天野:そうですね。最初に行ったのがパソコンショップでしたね。今度は営業系の仕事がやってみたいと思って探してたら、偶然パソコンショップで営業職を募集しているのに出くわしたんです。
川井:普通は販売員職ですよね。
天野:ええ。で、入ったんですが、給料の遅配があったのですぐ辞めました。2ヶ月ぐらいでしたね。お客さんが全然来ない店だったんですよ。でも、たまにお客さんの相談に乗ったりしてました。Accessで宅配伝票を打ち出すものだったんですけど、このプログラムを組ませてもらいました。VBAだったかな・・・何か忘れてしまったんですけど、とりあえずヘルプ見ながら作ったら動きました(笑)
川井:そうですか(笑)そしてお辞めになったと・・・ここまでくると、徐々に仕事の期間が短くなってきているといいますか(笑)
天野:そうですね。その後も短いんです。数日で辞めた仕事とか(笑)
川井:あと幾つぐらいあるんですか?(笑)
天野:細かいのをあげたらキリが無いと思うので(笑)端折りますけど、そのパソコンショップを辞めてしばらくは仕事が無かったんですよね。で、住宅リフォームの会社に入りました。給料につられてなんですが(笑)田舎だから基本的にどの仕事も給料が安いんですけど、そこは歩合も入れてそこそこ良かったので1年ぐらいいました。
川井:長い(?)ですね。
天野:そこはいいシステムがあって、8ヶ月間いると賞与支給があったんです。
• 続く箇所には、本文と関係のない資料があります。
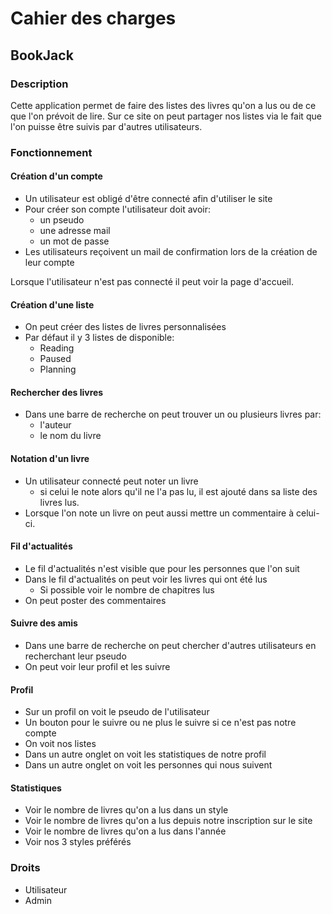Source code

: # Cahier des charges

## BookJack

### Description

Cette application permet de faire des listes des livres qu'on a lus ou de ce que l'on prévoit de lire. Sur ce site on peut partager nos listes via le fait que l'on puisse être suivis par d'autres utilisateurs.

### Fonctionnement

#### Création d'un compte

- Un utilisateur est obligé d'être connecté afin d'utiliser le site
- Pour créer son compte l'utilisateur doit avoir:
  - un pseudo
  - une adresse mail
  - un mot de passe
- Les utilisateurs reçoivent un mail de confirmation lors de la création de leur compte

Lorsque l'utilisateur n'est pas connecté il peut voir la page d'accueil.

#### Création d'une liste

- On peut créer des listes de livres personnalisées
- Par défaut il y 3 listes de disponible:
  - Reading
  - Paused
  - Planning

#### Rechercher des livres

- Dans une barre de recherche on peut trouver un ou plusieurs livres par:
  - l'auteur
  - le nom du livre

#### Notation d'un livre

- Un utilisateur connecté peut noter un livre
  - si celui le note alors qu'il ne l'a pas lu, il est ajouté dans sa liste des livres lus.
- Lorsque l'on note un livre on peut aussi mettre un commentaire à celui-ci.

#### Fil d'actualités

- Le fil d'actualités n'est visible que pour les personnes que l'on suit
- Dans le fil d'actualités on peut voir les livres qui ont été lus
  - Si possible voir le nombre de chapitres lus
- On peut poster des commentaires

#### Suivre des amis

- Dans une barre de recherche on peut chercher d'autres utilisateurs en recherchant leur pseudo
- On peut voir leur profil et les suivre

#### Profil

- Sur un profil on voit le pseudo de l'utilisateur
- Un bouton pour le suivre ou ne plus le suivre si ce n'est pas notre compte
- On voit nos listes
- Dans un autre onglet on voit les statistiques de notre profil
- Dans un autre onglet on voit les personnes qui nous suivent

#### Statistiques

- Voir le nombre de livres qu'on a lus dans un style
- Voir le nombre de livres qu'on a lus depuis notre inscription sur le site
- Voir le nombre de livres qu'on a lus dans l'année
- Voir nos 3 styles préférés

### Droits

- Utilisateur
- Admin

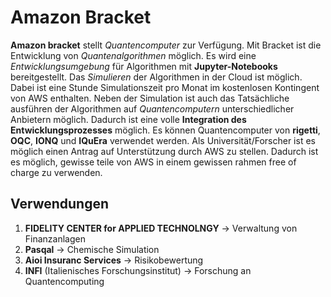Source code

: # Amazon Bracket
**Amazon bracket** stellt *Quantencomputer* zur Verfügung. Mit Bracket ist die Entwicklung von *Quantenalgorithmen* möglich.
Es wird eine *Entwicklungsumgebung* für Algorithmen mit **Jupyter-Notebooks** bereitgestellt. Das *Simulieren* der Algorithmen in der Cloud ist möglich. Dabei ist eine Stunde Simulationszeit pro Monat im kostenlosen Kontingent von AWS enthalten. Neben der Simulation ist auch das Tatsächliche ausführen der Algorithmen auf *Quantencomputern* unterschiedlicher Anbietern möglich. Dadurch ist eine volle **Integration des Entwicklungsprozesses** möglich.
Es können Quantencomputer von **rigetti**, **OQC**, **IONQ** und **IQuEra** verwendet werden.
Als Universität/Forscher ist es möglich einen Antrag auf Unterstützung durch AWS zu stellen. Dadurch ist es möglich, gewisse teile von AWS in einem gewissen rahmen free of charge zu verwenden.

## Verwendungen
1. **FIDELITY CENTER for APPLIED TECHNOLNGY** -> Verwaltung von Finanzanlagen
2. **Pasqal** -> Chemische Simulation
3. **Aioi Insuranc Services** -> Risikobewertung
4. **INFI** (Italienisches Forschungsinstitut) -> Forschung an Quantencomputing
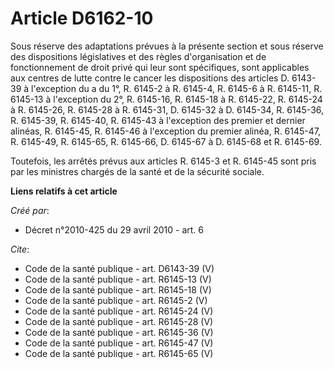 # Article D6162-10

Sous réserve des adaptations prévues à la présente section et sous réserve des dispositions législatives et des règles
d'organisation et de fonctionnement de droit privé qui leur sont spécifiques, sont applicables aux centres de lutte contre le
cancer les dispositions des articles D. 6143-39 à l'exception du a du 1°, R. 6145-2 à R. 6145-4, R. 6145-6 à R. 6145-11, R.
6145-13 à l'exception du 2°, R. 6145-16, R. 6145-18 à R. 6145-22, R. 6145-24 à R. 6145-26, R. 6145-28 à R. 6145-31, D.
6145-32 à D. 6145-34, R. 6145-36, R. 6145-39, R. 6145-40, R. 6145-43 à l'exception des premier et dernier alinéas, R.
6145-45, R. 6145-46 à l'exception du premier alinéa, R. 6145-47, R. 6145-49, R. 6145-65, R. 6145-66, D. 6145-67 à D. 6145-68
et R. 6145-69. 

Toutefois, les arrêtés prévus aux articles R. 6145-3 et R. 6145-45 sont pris par les ministres chargés de la santé et de la
sécurité sociale.

**Liens relatifs à cet article**

_Créé par_:

  - Décret n°2010-425 du 29 avril 2010 - art. 6

_Cite_:

  - Code de la santé publique - art. D6143-39 (V)
  - Code de la santé publique - art. R6145-13 (V)
  - Code de la santé publique - art. R6145-18 (V)
  - Code de la santé publique - art. R6145-2 (V)
  - Code de la santé publique - art. R6145-24 (V)
  - Code de la santé publique - art. R6145-28 (V)
  - Code de la santé publique - art. R6145-36 (V)
  - Code de la santé publique - art. R6145-47 (V)
  - Code de la santé publique - art. R6145-65 (V)
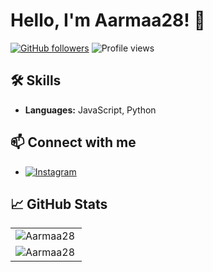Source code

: # Hello, I'm Aarmaa28! 👋

[![GitHub followers](https://img.shields.io/github/followers/Aarmaa28?label=Follow&style=social)](https://github.com/Aarmaa28)
![Profile views](https://komarev.com/ghpvc/?username=Aarmaa28)

## 🛠 Skills

- **Languages:** JavaScript, Python

## 📫 Connect with me

- [![Instagram](https://img.shields.io/badge/Instagram-%23E4405F.svg?style=for-the-badge&logo=instagram&logoColor=white)](https://www.instagram.com/aarmaa_28)

## 📈 GitHub Stats

<table>
  <tr>
    <td><img align="left" src="https://github-readme-stats-one-bice.vercel.app/api?username=Aarmaa28&show_icons=true&theme=radical&include_all_commits=true&count_private=true&hide_border=true&show=reviews,discussions_started,discussions_answered,prs_merged,prs_merged_percentage&role=OWNER,ORGANIZATION_MEMBER,COLLABORATOR" alt="Aarmaa28" /></td>
  </tr>
  <tr>
    <td><img align="center" src="https://github-readme-stats.vercel.app/api/top-langs?username=Aarmaa28&show_icons=true&locale=en&theme=radical&hide_border=true&hide_progress=true&size_weight=0.5&count_weight=0.5" alt="Aarmaa28" /></td>
  </tr>
</table>
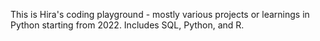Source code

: This is Hira's coding playground - mostly various projects or learnings in Python starting from 2022. Includes SQL, Python, and R.
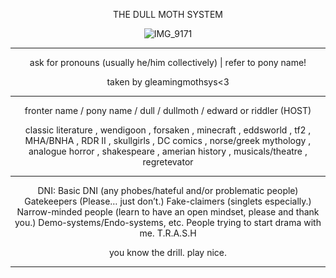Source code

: <p align="center"

  THE DULL MOTH SYSTEM
 <p align="center"

![IMG_9171](https://github.com/user-attachments/assets/d0d10817-2145-448b-b8e4-613d5a59d2cf)


---- ----
<p align="center"
'' it's hard to compromise, when i see through your eyes... ''

<p align="center"

ask for pronouns (usually he/him collectively) | refer to pony name!
<p align="center"

taken by gleamingmothsys<3
---- ----

<p align="center"
'' ...it's just a common view, i guess it's lost on you! ''
<p align="center"

fronter name / pony name / dull / dullmoth / edward or riddler (HOST)
<p align="center"

classic literature , wendigoon , forsaken , minecraft , eddsworld , tf2 , MHA/BNHA , RDR II , skullgirls , DC comics , norse/greek mythology , analogue horror , shakespeare , amerian history , musicals/theatre , regretevator
---- ----

<p align="center"
'' ...Now i can talk, no one gets off! ''
<p align="center"

DNI: 
Basic DNI (any phobes/hateful and/or problematic people)
Gatekeepers (Please… just don’t.)
Fake-claimers (singlets especially.)
Narrow-minded people (learn to have an open mindset, please and thank you.)
Demo-systems/Endo-systems, etc.
People trying to start drama with me.
T.R.A.S.H
<p align="center"

you know the drill. play nice.
---- ----
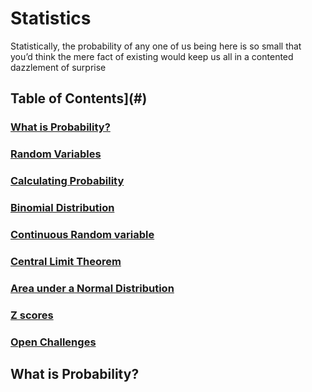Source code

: # Statistics
Statistically, the probability of any one of us being here is so small that you’d think the mere fact of existing would keep us all in a contented dazzlement of surprise

## Table of Contents](#)
### [What is Probability?](#)
### [Random Variables](#)
### [Calculating Probability](#)
### [Binomial Distribution](#)
### [Continuous Random variable](#)
### [Central Limit Theorem](#)
### [Area under a Normal Distribution](#)
### [Z scores](#)
### [Open Challenges](#)

## What is Probability?
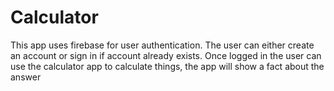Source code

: # Calculator

This app uses firebase for user authentication. The user can either create an account or sign in if account already exists.
Once logged in the user can use the calculator app to calculate things, the app will show a fact about the answer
ただ、入ってみて分かったんですけど、8ヵ月持つ人は少なかったですね。殆どは半年もしないうちにどんどん辞めていきました。で、そこを辞めた後はどこかの水商売のチーフを一週間ぐらいやって・・・(笑)
川井:なるほど(笑)その流れの中で、どういうきっかけでまたコンピュータ業界に戻ってこられたんですか?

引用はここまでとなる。